I don’t, but even admitting to that would be too much. Besides, my current situation isn’t one anyone would believe. Halfway through hearing about the super soldier silverware dilemma, Braxton would either be laughing his ass off and convinced it was a joke, or he’d be questioning my mental state. Like many of life’s challenges, this is one that will work out best if I handle it on my own. “Thank you.”

His voice lowers. “I’m serious. If you need something, anything, all you have to do is ask.”

I blanch, and my negative reaction to his offer takes me by surprise. Does he think I want to face this alone? His offer to be there for me makes me angrier than I can justify to myself. “Braxton, I’m fine. I can handle this.”

“Handle what?”

Shit. Unlike HR, he won’t accept vague answers. “People take vacations all the time. There doesn’t have to be a specific reason.”

“True. I’m heading to Ireland tomorrow for a conference. Come with me.”

“Funny.” He made that offer only because he knew I’d never say yes.

“Are you certain I’m joking?”

“I have to go now. I don’t have time for this.”

He inhales audibly.

My last words replay in my head. The impatience is with myself, but that wasn’t how it sounded. “That was rude. Sorry.” I don’t actually want to piss Braxton off. He’s been a godsend to the hospital; the burn center he funded was greatly needed. Even this phone call, as poorly timed as it is, was made out of concern. I don’t like how ungrateful I sound or how out of control my emotions are becoming.

He says, “No, I’m sorry. You didn’t ask me to become involved with whatever you’re dealing with. Just know that I’m here for you, Lauren.”

My voice thickens. “Thank you. I do appreciate that.”

“I’ll be abroad for a week, but nothing I’m doing there is vital. My jet can get me back here in less time than a commercial flight would.”

In an attempt to lighten the mood, I joke, “You and your jet.”

“It’s my one vice.”

“I love that you think that.”

He chuckles. “If you ever want to take the time to get to know me, I’ll prove it to you.”

That almost makes me smile. He’s never short on charm, and I’m sure whoever he hooks up with in Ireland will appreciate that about him. “Thank you for calling, Braxton.”

He lets out an amused sound. “Of course.”

“I’ll email you a contact.”

“Do whatever you’d like, but you’re the only one I’ll call if I have a question.”

He’s not joking. “Don’t be offended if I don’t answer. I’m going to be busy.”

“Handling whatever it is you don’t want to talk about?”

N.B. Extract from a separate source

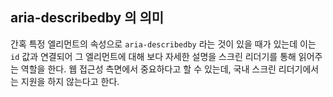 ## aria-describedby 의 의미

간혹 특정 엘리먼트의 속성으로 `aria-describedby` 라는 것이 있을 때가 있는데 이는 `id` 값과 연결되어 그 엘리먼트에 대해 보다 자세한 설명을 스크린 리더기를 통해 읽어주는 역할을 한다. 웹 접근성 측면에서 중요하다고 할 수 있는데, 국내 스크린 리더기에서는 지원을 하지 않는다고 한다.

“Yes. Goodbye.” I end the call before he has a chance to ask me more about it. Hopefully I didn’t offend him. I roll my shoulders back. Besides, that’s what he gets for telling people he enjoys my abrupt nature.

When my phone rings again, I’m stepping out of my car in the lot beside my apartment building. This time, it’s Ashley. I answer immediately.

“Mom, are you home?”

I close my car door, but my hand lingers on the handle. “Almost. What do you need?”

“I have a favor to ask, but I can’t discuss it on the phone. Can I come over?”

Every muscle in me tenses. The last time she called me for a favor, I walked into a bloodied apartment and a whole lot of super soldier chaos. Still, she’s my daughter, so I say, “Absolutely. Or I can come to you if that’s better.”

“I’ll be at your place in ten minutes.” And possibly because she knows me as well as I know her, she adds, “This isn’t about anything bad. In fact, it’s something you might enjoy.”

“We’ll see,” I murmur.

Our ideas on what is or isn’t enjoyable differ greatly.

I just pray this isn’t about taking in more silverware.